Submitted to: Ecological Engineering
Publication Type: Peer Reviewed Journal
Publication Acceptance Date: 2/2/2023
Publication Date: 3/17/2023
Citation: Feyereisen, G.W., Wang, H., Wang, P., Anderson, E.L., Jang, J., Ghane, E., Coulter, J.A., Rosen, C.J., Sadowsky, M.J., Ishii, S. 2023. Carbon supplementation and bioaugmentation to improve denitrifying woodchip bioreactor performance under cold conditions. Ecological Engineering. 191. Article 106920. https://doi.org/10.1016/j.ecoleng.2023.106920.
DOI: https://doi.org/10.1016/j.ecoleng.2023.106920

Interpretive Summary: Nitrate removal from agricultural tile water by woodchip bioreactors is negatively impacted during colder seasons. In this study, two approaches were taken to improve cold performance. First, microbes collected locally were screened for cold tolerance and added to woodchip beds. Second, a readily available carbon source (acetate) was added to the inlet water to other beds. The two approaches were compared to woodchips only. The experimental approaches were tested for two years in an on-farm experiment near Willmar, Minnesota, USA. The addition of acetate showed dramatic reduction in nitrate removal in one of four field campaigns and significantly better performance in a second campaign. Over time, the microbes produced bioslime, which reduced the amount of carbon that could be added and thus diminished the benefits. In one of campaigns, improvements due to addition of the selected microbes were observed for a two-week period; however, the effect was short-lived. We concluded that the addition of carbon performed better than addition of selected microbes. A method of carbon addition must be developed to avoid bioslime build up, and better inoculation techniques and community survival strategies must be developed for microbial additions to woodchip bioreactors. Both approaches need improvement before field implementation is warranted. These findings provide insight into how bioreactor performance may be improved and is pertinent to researchers, practitioners, academics, and agency personnel with interest in using denitrifying bioreactors to remove nitrate-N from water.

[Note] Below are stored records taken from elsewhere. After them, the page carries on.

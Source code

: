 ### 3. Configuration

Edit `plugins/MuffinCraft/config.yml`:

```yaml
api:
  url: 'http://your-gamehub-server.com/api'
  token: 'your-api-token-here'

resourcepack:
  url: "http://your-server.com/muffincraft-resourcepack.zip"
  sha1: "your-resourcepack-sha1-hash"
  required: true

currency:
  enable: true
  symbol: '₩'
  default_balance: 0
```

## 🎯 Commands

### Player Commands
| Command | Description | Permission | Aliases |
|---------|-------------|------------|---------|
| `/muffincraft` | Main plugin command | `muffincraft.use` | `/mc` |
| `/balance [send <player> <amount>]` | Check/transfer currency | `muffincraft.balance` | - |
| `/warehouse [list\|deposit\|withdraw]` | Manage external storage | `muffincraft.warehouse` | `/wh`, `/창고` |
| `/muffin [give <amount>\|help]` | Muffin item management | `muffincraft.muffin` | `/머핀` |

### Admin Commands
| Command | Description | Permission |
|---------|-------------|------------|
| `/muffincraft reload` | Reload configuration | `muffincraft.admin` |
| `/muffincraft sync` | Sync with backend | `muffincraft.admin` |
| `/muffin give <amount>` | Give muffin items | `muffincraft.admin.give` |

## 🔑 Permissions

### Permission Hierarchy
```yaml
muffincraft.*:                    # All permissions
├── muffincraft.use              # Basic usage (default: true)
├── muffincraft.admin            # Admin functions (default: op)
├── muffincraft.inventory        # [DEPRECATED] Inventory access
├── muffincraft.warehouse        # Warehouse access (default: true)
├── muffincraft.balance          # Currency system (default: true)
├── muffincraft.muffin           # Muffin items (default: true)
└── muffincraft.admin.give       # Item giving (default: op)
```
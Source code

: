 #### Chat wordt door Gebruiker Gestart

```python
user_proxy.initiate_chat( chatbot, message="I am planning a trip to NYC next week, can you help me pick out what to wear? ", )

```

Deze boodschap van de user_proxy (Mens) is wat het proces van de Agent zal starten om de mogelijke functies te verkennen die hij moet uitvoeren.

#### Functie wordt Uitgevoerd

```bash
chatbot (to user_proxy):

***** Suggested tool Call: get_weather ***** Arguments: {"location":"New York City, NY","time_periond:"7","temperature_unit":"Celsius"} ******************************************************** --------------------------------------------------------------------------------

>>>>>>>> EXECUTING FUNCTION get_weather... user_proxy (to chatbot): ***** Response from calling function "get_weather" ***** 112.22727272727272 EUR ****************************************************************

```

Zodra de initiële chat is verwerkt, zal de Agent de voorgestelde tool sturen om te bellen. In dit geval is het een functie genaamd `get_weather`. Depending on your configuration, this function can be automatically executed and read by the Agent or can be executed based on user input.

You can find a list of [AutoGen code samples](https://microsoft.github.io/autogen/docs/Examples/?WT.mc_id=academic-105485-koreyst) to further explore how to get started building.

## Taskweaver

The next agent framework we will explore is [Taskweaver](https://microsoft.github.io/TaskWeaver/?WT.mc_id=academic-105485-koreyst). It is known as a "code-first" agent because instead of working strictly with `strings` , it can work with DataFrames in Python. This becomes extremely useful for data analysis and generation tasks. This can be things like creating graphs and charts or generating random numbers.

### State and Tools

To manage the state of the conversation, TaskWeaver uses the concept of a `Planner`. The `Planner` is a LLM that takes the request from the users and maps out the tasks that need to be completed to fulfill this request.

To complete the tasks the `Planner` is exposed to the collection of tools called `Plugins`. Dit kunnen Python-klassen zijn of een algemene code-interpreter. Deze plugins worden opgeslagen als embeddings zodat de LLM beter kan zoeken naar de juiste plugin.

Technical Abstract: Cold temperatures limit nitrate-N load reductions of woodchip bioreactors in higher-latitude climates. This two-year, on-farm (Willmar, Minnesota, USA) study was conducted to determine whether field-scale nitrate-N removal of woodchip bioreactors can be improved by the addition of cold-adapted, locally isolated bacterial denitrifying strains (bioaugmentation) or dosing with a carbon (C) source (biostimulation). In Spring 2017, biostimulation removed 66% of the nitrate-N load, compared to 21% and 18% for bioaugmentation and control, respectively. The biostimulation nitrate-N removal rate (NRR) was also significantly greater, 15.0 g N m-1 d-1, versus 5.8 and 4.4 g N m-1 d-1, for bioaugmentation and control, respectively. Bioclogging of the biostimulation beds limited dosing for the remainder of the experiment; NRR was greater for biostimulation in Fall 2017, but in Spring 2018 there were no differences among treatments. Carbon dosing did not increase outflow dissolved organic C concentration. The abundance of one of the inoculated strains, Cellulomonas sp. strain WB94, increased over time, while another, Microvirgula aerodenitrificans strain BE2.4, increased shortly, returning to background levels after 42 days. Shortly after inoculation in Spring 2017, outflow nitrate-N concentrations of bioaugmentation were sporadically reduced compared to the control for two weeks, but were insignificant over the study period. The study suggests that biostimulation and bioaugmentation are promising technologies to enhance nitrate removal during cold conditions. A means of controlling bioclogging is needed for biostimulation, and improved means of inoculation and maintaining abundance of introduced strains is needed for bioaugmentation. In conclusion, biostimulation showed greater potential than bioaugmentation for increasing nitrate removal in a woodchip bioreactor, whereas both methods need improvement before implementation at the field scale.